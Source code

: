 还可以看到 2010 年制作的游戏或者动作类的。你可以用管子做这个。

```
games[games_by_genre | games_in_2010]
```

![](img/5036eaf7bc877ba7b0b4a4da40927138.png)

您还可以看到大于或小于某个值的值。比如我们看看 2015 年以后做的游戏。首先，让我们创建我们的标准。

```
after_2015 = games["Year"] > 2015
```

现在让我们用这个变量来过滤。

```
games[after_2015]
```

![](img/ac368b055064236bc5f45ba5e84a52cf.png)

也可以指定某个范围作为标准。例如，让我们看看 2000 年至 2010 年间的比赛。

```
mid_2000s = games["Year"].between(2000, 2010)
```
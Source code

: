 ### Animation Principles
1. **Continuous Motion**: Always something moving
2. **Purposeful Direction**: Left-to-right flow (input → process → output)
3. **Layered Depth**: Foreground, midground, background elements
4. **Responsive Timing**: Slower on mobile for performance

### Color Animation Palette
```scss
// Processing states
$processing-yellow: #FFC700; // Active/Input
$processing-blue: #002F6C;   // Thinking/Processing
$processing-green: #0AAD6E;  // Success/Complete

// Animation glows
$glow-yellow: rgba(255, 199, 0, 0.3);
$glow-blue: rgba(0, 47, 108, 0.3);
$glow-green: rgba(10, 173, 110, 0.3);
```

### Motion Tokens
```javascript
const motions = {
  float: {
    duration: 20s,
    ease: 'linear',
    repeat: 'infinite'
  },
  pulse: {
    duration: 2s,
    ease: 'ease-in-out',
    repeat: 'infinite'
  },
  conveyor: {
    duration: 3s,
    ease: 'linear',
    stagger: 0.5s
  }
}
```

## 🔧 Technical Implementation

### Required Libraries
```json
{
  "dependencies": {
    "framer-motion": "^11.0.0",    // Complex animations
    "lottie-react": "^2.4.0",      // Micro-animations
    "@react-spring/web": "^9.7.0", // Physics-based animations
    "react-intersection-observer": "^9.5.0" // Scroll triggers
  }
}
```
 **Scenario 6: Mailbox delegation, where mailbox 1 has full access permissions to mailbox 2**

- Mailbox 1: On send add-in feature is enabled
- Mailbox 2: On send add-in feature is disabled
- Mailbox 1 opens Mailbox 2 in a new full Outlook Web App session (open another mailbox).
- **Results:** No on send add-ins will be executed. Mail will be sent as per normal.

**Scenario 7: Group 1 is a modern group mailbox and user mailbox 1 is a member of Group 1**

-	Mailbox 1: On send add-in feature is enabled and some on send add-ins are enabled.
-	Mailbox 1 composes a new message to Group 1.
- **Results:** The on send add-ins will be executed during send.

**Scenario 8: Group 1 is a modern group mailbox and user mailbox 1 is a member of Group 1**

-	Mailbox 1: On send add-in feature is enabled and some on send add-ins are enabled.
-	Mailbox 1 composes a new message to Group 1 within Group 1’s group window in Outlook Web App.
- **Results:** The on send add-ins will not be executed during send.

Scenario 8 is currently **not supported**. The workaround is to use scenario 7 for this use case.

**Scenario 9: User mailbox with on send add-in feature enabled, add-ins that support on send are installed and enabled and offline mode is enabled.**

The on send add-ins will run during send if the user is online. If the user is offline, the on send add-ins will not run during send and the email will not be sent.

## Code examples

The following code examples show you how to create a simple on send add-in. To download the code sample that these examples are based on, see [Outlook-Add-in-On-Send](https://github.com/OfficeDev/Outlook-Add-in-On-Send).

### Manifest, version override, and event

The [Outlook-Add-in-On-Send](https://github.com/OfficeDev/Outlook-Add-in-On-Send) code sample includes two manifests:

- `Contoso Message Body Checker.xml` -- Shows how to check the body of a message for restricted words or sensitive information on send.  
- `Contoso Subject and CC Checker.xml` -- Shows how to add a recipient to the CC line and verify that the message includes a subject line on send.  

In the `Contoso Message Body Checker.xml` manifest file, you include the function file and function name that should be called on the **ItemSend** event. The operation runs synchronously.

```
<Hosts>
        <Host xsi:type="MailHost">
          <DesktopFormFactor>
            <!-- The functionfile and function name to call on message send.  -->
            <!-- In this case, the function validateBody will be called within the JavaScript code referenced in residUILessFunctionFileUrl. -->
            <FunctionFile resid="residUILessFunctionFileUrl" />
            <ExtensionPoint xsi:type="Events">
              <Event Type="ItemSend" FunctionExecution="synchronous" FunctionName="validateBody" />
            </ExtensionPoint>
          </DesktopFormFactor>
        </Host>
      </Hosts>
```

----

What the exercise asks. Scan the data above; copy every line where "react" appears.

Result of the exercise.
    "lottie-react": "^2.4.0",      // Micro-animations
    "@react-spring/web": "^9.7.0", // Physics-based animations
    "react-intersection-observer": "^9.5.0" // Scroll triggers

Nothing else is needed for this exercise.